- _Directions for this task_:
Copy every record verbatim but exclude the pictures.

===== Supplied information =====

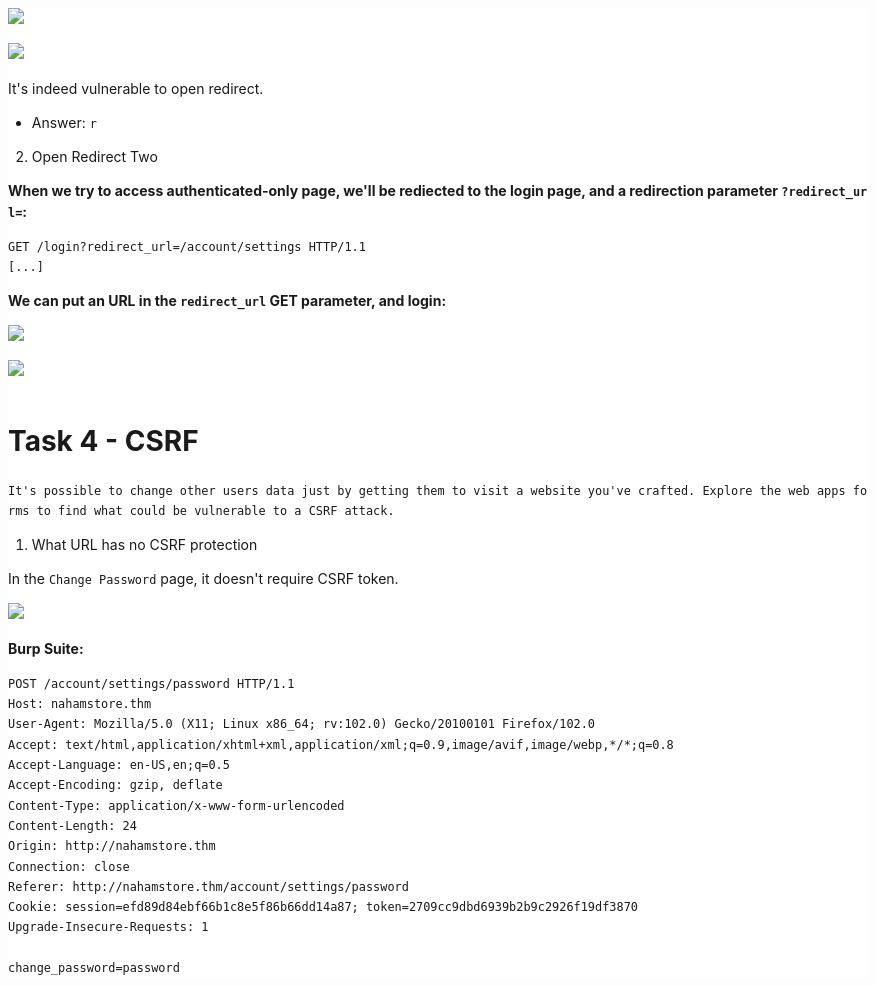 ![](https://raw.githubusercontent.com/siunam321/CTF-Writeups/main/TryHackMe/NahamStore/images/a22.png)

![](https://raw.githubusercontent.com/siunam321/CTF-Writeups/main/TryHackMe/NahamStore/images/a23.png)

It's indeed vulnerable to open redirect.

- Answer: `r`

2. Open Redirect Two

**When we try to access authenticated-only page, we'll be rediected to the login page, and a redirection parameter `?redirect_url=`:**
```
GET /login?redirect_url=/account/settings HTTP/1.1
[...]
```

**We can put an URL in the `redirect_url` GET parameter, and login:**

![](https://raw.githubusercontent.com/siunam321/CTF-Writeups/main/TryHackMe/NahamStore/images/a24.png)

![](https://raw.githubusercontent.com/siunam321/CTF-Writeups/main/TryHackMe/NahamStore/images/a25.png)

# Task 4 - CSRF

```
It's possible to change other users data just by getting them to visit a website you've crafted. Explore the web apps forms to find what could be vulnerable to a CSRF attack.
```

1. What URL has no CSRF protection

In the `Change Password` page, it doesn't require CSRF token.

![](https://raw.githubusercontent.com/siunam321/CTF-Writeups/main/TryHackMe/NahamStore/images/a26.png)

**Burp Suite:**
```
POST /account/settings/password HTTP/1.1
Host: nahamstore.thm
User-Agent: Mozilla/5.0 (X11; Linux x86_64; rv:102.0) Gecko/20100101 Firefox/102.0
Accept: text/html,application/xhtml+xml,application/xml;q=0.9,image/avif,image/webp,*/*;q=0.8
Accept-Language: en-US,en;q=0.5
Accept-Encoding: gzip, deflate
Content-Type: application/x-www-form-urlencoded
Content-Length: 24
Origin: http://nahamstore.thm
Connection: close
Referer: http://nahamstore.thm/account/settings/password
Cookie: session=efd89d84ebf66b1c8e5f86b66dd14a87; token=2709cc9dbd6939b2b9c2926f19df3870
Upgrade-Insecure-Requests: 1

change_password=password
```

=====

- _Written answer_:
 ![](https://raw.githubusercontent.com/siunam321/CTF-Writeups/main/TryHackMe/NahamStore/images/a22.png)

![](https://raw.githubusercontent.com/siunam321/CTF-Writeups/main/TryHackMe/NahamStore/images/a23.png)

It's indeed vulnerable to open redirect.

- Answer: `r`

2. Open Redirect Two

**When we try to access authenticated-only page, we'll be rediected to the login page, and a redirection parameter `?redirect_url=`:**
```
GET /login?redirect_url=/account/settings HTTP/1.1
[...]
```

**We can put an URL in the `redirect_url` GET parameter, and login:**

![](https://raw.githubusercontent.com/siunam321/CTF-Writeups/main/TryHackMe/NahamStore/images/a24.png)

![](https://raw.githubusercontent.com/siunam321/CTF-Writeups/main/TryHackMe/NahamStore/images/a25.png)

# Task 4 - CSRF

```
It's possible to change other users data just by getting them to visit a website you've crafted. Explore the web apps forms to find what could be vulnerable to a CSRF attack.
```

1. What URL has no CSRF protection

In the `Change Password` page, it doesn't require CSRF token.

![](https://raw.githubusercontent.com/siunam321/CTF-Writeups/main/TryHackMe/NahamStore/images/a26.png)

**Burp Suite:**
```
POST /account/settings/password HTTP/1.1
Host: nahamstore.thm
User-Agent: Mozilla/5.0 (X11; Linux x86_64; rv:102.0) Gecko/20100101 Firefox/102.0
Accept: text/html,application/xhtml+xml,application/xml;q=0.9,image/avif,image/webp,*/*;q=0.8
Accept-Language: en-US,en;q=0.5
Accept-Encoding: gzip, deflate
Content-Type: application/x-www-form-urlencoded
Content-Length: 24
Origin: http://nahamstore.thm
Connection: close
Referer: http://nahamstore.thm/account/settings/password
Cookie: session=efd89d84ebf66b1c8e5f86b66dd14a87; token=2709cc9dbd6939b2b9c2926f19df3870
Upgrade-Insecure-Requests: 1

change_password=password
```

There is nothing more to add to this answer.